A CRISE DA RENÚNCIA E O PARLAMENTARISMO

O vice-presidente João Goulart encontrava-se em viagem pela China comunista quando da renúncia do presidente Quadros. A Constituição de 1946 o apontava, pelo artigo 79, como sucessor legal do Presidente. Na ausência de Goulart, de acordo com o preceito constitucional, assumiu a chefia do governo o deputado Pascoal Ranieri Mazzilli, presidente da Câmara. A 28 de agosto, o Presidente interino remeteu ao Congresso uma mensagem dos ministros militares - general Odílio Denys (Guerra), brigadeiro Moss (Aeronáutica) e almirante Sílvio Heck (Marinha) - informando que o retorno de João Goulart ao país seria “inconveniente à segurança nacional”. O Congresso, entretanto, negou-se a vetar a posse de Jango. Os ministros militares esperavam impedir Goulart de assumir a presidência e realizar novas eleições no prazo de sessenta dias.

A crise tornou-se pública quando o general Machado Lopes, comandante do III Exército, sediado no Rio Grande do Sul, exigiu a posse do sucessor legal; o país estava à beira da guerra civil.

“O Rio Grande do Sul estava pronto para a luta.
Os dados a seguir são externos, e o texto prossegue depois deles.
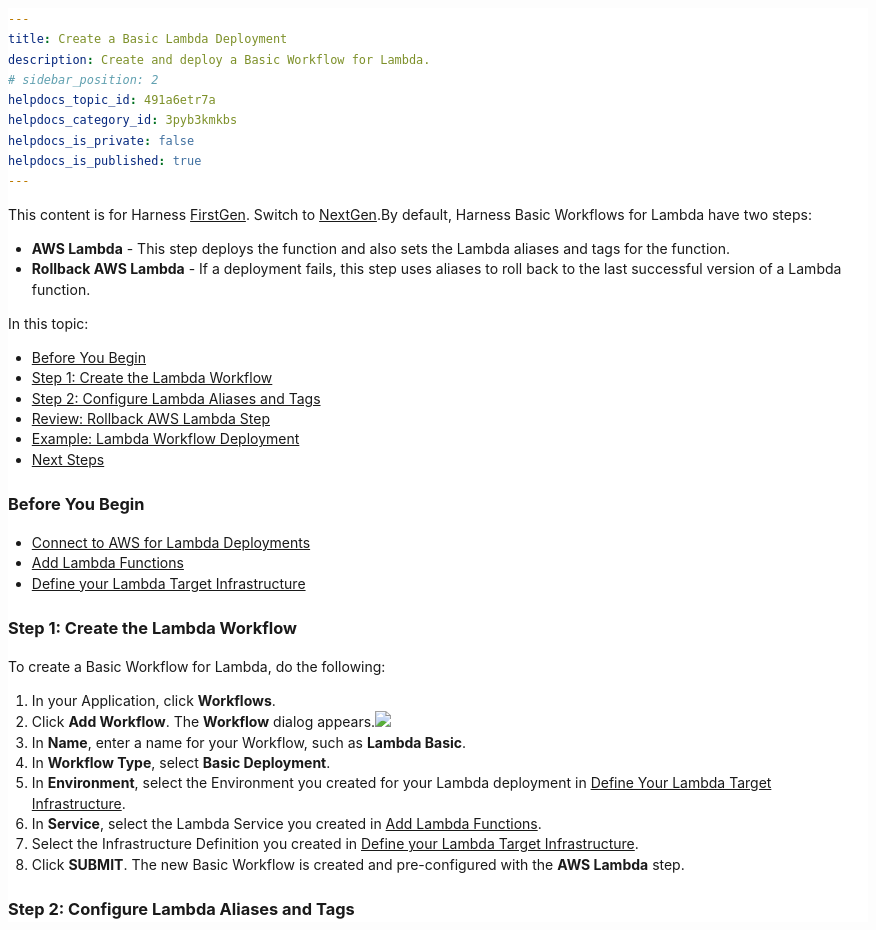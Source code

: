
 ```yaml
---
title: Create a Basic Lambda Deployment
description: Create and deploy a Basic Workflow for Lambda.
# sidebar_position: 2
helpdocs_topic_id: 491a6etr7a
helpdocs_category_id: 3pyb3kmkbs
helpdocs_is_private: false
helpdocs_is_published: true
---
```


This content is for Harness [FirstGen](/article/1fjmm4by22). Switch to [NextGen](/article/5fnx4hgwsa).By default, Harness Basic Workflows for Lambda have two steps:

* **AWS Lambda** - This step deploys the function and also sets the Lambda aliases and tags for the function.
* **Rollback AWS Lambda** - If a deployment fails, this step uses aliases to roll back to the last successful version of a Lambda function.

In this topic:

* [Before You Begin](#before_you_begin)
* [Step 1: Create the Lambda Workflow](#step_1_create_the_lambda_workflow)
* [Step 2: Configure Lambda Aliases and Tags](#step_2_configure_lambda_aliases_and_tags)
* [Review: Rollback AWS Lambda Step](#review_rollback_aws_lambda_step)
* [Example: Lambda Workflow Deployment](#example_lambda_workflow_deployment)
* [Next Steps](#next_steps)

### Before You Begin

* [Connect to AWS for Lambda Deployments](/article/lo9taq0pze-1-delegate-and-connectors-for-lambda)
* [Add Lambda Functions](/article/qp8hk4nzbo-2-service-for-lambda)
* [Define your Lambda Target Infrastructure](/article/45dm9z3m2h-3-lambda-environments)

### Step 1: Create the Lambda Workflow

To create a Basic Workflow for Lambda, do the following:

1. In your Application, click **Workflows**.
2. Click **Add Workflow**. The **Workflow** dialog appears.![](https://files.helpdocs.io/kw8ldg1itf/other/1568939997260/image.png)
3. In **Name**, enter a name for your Workflow, such as **Lambda Basic**.
4. In **Workflow Type**, select **Basic Deployment**.
5. In **Environment**, select the Environment you created for your Lambda deployment in [Define Your Lambda Target Infrastructure](/article/45dm9z3m2h-3-lambda-environments).
6. In **Service**, select the Lambda Service you created in [Add Lambda Functions](/article/qp8hk4nzbo-2-service-for-lambda).
7. Select the Infrastructure Definition you created in [Define your Lambda Target Infrastructure](/article/45dm9z3m2h-3-lambda-environments).
8. Click **SUBMIT**. The new Basic Workflow is created and pre-configured with the **AWS Lambda** step.

### Step 2: Configure Lambda Aliases and Tags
Além disso, o comandante do III Exército tinha o apoio de Leonel Brizola, governador do Rio Grande do Sul e cunhado de João Goulart. Brizola também organizou rapidamente demonstrações populares em Porto Alegre, em apoio ao seu conterrâneo. Uma cadeia de estações de rádio pró-Jango, intitulada Voz da Legalidade, foi imediatamente mobilizada a fim de galvanizar a opinião do resto do Brasil.” (Thomas Skidmore).

As dissidências na área militar e o surgimento, na opinião pública, de uma corrente “legalista”, que defendia o direito constitucional de Jango de assumir a Presidência, levaram o Congresso a uma solução de improviso para contornar a crise. A 02 de setembro de 1961, foi votado um Ato Adicional à Constituição de 1946: foi instaurado o sistema parlamentarista de governo no Brasil, com poderes limitados, Goulart tomou posse da Presidência da República a 07 de setembro de 1961.